The recent violation of Assange’s rights as both political asylee and citizen of Ecuador sends a chilling message to Ecuadorians who are being increasingly targeted for their political views both within Ecuador and abroad.

by Whitney Webb

Part 4 - Expanding the intimidation playbook

These alleged efforts to target and intimidate not just Assange supporters in Ecuador but also allies of former President Rafael Correa follow years of similar actions to intimidate Moreno’s critics, an effort that arguably began following the imprisonment of former Vice President Jorge Glas, a Correa ally who was sentenced to six years in prison in 2017 for his alleged role in a corruption scandal involving a Brazilian company. Moreno has used the imprisonment of Glas, who was Moreno’s own vice president at the time, as part of a campaign to portray himself as an “anti-corruption” crusader, an image that has been severely undercut following the revelations of the INA Papers scandal.

Despite having several health conditions, Glas went on a hunger strike last year for several weeks in protest of poor conditions and a lack of access to healthcare. Glas and his family have claimed that the charges against Glas as well as his poor treatment in prison are “political revenge.”

Several months after Glas was sentenced, efforts were made to imprison Rafael Correa himself when an Ecuadorian judge issued a warrant for Correa’s arrest that would have led to Correa’s preventive detention while charges of his alleged involvement in a 2012 kidnapping plot were investigated. Efforts were made by Moreno’s government to extradite Correa from Belgium to Ecuador, but were ultimately unsuccessful. Correa asserted the charges were entirely false and aimed at preventing any sort of political comeback for the former president in Ecuador.

More recently, and soon after Assange’s arrest, Correa was again targeted — this time by Facebook — which deleted Correa’s page, which had nearly 1.5 million followers at the time. Facebook claimed in a statement given to El Comercio that Correa’s account had violated Facebook policies regarding “the disclosure of personal information such as phone numbers, addresses, bank account data, cards, or any record or data that could compromise the integrity, physical or financial, of the people in our community.

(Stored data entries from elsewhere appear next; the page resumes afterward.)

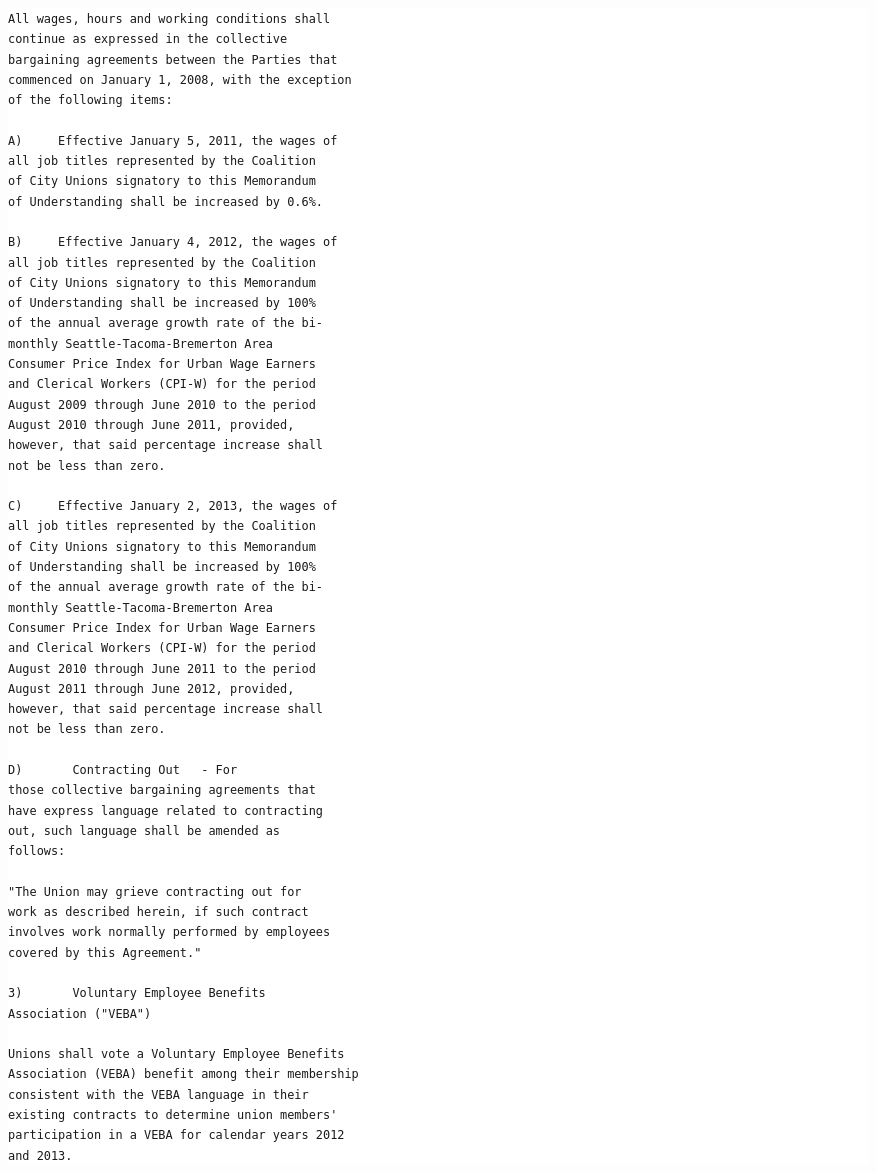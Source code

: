   
    All wages, hours and working conditions shall  
    continue as expressed in the collective  
    bargaining agreements between the Parties that  
    commenced on January 1, 2008, with the exception  
    of the following items:  
  
    A)     Effective January 5, 2011, the wages of  
    all job titles represented by the Coalition  
    of City Unions signatory to this Memorandum  
    of Understanding shall be increased by 0.6%.  
  
    B)     Effective January 4, 2012, the wages of  
    all job titles represented by the Coalition  
    of City Unions signatory to this Memorandum  
    of Understanding shall be increased by 100%  
    of the annual average growth rate of the bi-  
    monthly Seattle-Tacoma-Bremerton Area  
    Consumer Price Index for Urban Wage Earners  
    and Clerical Workers (CPI-W) for the period  
    August 2009 through June 2010 to the period  
    August 2010 through June 2011, provided,  
    however, that said percentage increase shall  
    not be less than zero.  
  
    C)     Effective January 2, 2013, the wages of  
    all job titles represented by the Coalition  
    of City Unions signatory to this Memorandum  
    of Understanding shall be increased by 100%  
    of the annual average growth rate of the bi-  
    monthly Seattle-Tacoma-Bremerton Area  
    Consumer Price Index for Urban Wage Earners  
    and Clerical Workers (CPI-W) for the period  
    August 2010 through June 2011 to the period  
    August 2011 through June 2012, provided,  
    however, that said percentage increase shall  
    not be less than zero.  
  
    D)       Contracting Out   - For  
    those collective bargaining agreements that  
    have express language related to contracting  
    out, such language shall be amended as  
    follows:  
  
    "The Union may grieve contracting out for  
    work as described herein, if such contract  
    involves work normally performed by employees  
    covered by this Agreement."  
  
    3)       Voluntary Employee Benefits  
    Association ("VEBA")    
  
    Unions shall vote a Voluntary Employee Benefits  
    Association (VEBA) benefit among their membership  
    consistent with the VEBA language in their  
    existing contracts to determine union members'  
    participation in a VEBA for calendar years 2012  
    and 2013.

Correa later claimed that this had been done to his posts regarding the INA Papers scandal involving Moreno’s personal finances since he had highlighted the account number of Moreno’s alleged offshore bank account in Panama. That account is at the center of the scandal and is alleged to have been used in money-laundering and other illegal activities. Past reports published by MintPress and other outlets have noted that Facebook has increasingly coordinated page deletions with groups linked to foreign governments, such as the Atlantic Council and the German Marshall Fund, which both receive funding from the U.S. government.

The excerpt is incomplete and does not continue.